Importantly though, I do not believe that assessing a turnaround allows much flexibility in the above criteria. I think having just four of the five criteria met is not good enough! You really need all five. A depressed price relative to "Normal" profitability is great but if there is no plan to restore profitability from a credible management team, what have you got? The answer...a permanently depressed stock. As I like to say, "Presents excellent value, and likely to stay there." If there is no balance sheet to count on, tomorrow may never come.
Turnarounds can be tricky. They invariably take longer than you expect. Having too much exposure to a turnaround strategy will subject you to perhaps more risk than you anticipate despite having what at least superficially appears to be a diversified portfolio. Given the vagaries of markets and the short term sensitivity of many players, an ill-timed turnaround can play havoc with your results.

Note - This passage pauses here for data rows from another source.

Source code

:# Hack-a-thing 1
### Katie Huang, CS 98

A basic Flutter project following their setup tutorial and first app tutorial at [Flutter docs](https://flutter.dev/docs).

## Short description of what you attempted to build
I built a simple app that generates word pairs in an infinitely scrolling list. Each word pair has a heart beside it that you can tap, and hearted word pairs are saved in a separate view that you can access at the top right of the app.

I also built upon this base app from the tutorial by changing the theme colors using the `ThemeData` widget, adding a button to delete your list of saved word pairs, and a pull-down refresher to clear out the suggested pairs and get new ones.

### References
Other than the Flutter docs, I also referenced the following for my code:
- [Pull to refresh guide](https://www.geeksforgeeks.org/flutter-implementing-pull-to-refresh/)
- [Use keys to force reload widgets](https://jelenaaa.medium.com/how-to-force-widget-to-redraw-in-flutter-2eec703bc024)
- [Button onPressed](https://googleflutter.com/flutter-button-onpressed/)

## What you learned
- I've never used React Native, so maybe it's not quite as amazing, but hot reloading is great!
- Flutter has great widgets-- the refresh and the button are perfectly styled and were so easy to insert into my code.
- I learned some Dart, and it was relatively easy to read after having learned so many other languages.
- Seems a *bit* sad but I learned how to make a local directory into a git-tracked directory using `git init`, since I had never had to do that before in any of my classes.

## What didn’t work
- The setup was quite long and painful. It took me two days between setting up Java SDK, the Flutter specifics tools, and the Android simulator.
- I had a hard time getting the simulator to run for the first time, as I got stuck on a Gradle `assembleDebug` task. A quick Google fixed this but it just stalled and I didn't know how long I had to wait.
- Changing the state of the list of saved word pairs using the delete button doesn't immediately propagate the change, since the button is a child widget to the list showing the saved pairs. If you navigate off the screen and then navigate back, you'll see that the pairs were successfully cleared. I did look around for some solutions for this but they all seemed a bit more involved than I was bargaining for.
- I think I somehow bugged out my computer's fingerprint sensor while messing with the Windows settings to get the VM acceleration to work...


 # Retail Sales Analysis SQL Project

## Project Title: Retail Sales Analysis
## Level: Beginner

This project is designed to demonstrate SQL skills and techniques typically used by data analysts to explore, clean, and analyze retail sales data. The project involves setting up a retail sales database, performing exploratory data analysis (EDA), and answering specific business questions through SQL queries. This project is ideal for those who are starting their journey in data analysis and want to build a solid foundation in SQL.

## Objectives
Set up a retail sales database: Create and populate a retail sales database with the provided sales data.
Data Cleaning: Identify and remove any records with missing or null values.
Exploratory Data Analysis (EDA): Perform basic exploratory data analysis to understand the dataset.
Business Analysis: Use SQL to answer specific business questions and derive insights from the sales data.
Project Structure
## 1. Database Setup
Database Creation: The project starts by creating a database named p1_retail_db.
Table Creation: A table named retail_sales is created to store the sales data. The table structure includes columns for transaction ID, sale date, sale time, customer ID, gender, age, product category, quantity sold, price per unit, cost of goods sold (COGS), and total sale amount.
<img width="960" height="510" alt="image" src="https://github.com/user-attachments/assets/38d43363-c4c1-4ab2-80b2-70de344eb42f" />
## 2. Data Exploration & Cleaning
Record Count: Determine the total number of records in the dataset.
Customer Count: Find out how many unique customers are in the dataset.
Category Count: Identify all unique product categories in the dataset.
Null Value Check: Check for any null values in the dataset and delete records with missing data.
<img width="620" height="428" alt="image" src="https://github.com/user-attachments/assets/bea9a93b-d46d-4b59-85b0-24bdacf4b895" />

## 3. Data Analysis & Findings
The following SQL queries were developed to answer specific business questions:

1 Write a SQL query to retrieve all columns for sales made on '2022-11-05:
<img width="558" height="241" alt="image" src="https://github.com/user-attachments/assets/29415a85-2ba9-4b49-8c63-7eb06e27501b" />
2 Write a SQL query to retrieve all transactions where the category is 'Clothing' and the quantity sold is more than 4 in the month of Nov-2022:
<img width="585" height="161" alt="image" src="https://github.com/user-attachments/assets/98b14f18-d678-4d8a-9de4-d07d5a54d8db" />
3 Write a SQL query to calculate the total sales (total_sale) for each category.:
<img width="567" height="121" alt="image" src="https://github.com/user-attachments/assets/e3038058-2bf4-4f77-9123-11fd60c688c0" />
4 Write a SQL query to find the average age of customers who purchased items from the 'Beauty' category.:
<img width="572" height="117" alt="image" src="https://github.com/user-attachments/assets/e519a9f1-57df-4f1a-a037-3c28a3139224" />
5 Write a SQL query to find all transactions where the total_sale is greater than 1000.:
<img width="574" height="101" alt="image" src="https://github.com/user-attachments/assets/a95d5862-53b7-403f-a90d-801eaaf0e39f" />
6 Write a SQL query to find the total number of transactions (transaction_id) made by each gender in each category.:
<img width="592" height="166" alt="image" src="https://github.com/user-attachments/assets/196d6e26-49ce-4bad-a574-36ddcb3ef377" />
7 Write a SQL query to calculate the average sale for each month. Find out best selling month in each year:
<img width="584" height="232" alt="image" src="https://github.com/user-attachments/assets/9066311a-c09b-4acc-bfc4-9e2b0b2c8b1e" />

But don't exclude turnarounds from your investment strategy. Excellence is rarely priced cheaply. When it is, jump on it. Great companies which are fairly priced, provided they can maintain their competitive advantage and consequently, their "greatness" are where most of your portfolio should reside. Finally, a few turnaround candidates can provide outstanding returns when they work, and annoyance and disappointment as they "just sit there." Or worse. But the rewards more than compensate for the risk when the above criteria are followed.
Disclaimer: I, my family, and most clients have a current position in Berkshire Hathaway. I, my family, and most clients have a current position in Westwood One and are patiently awaiting the turnaround!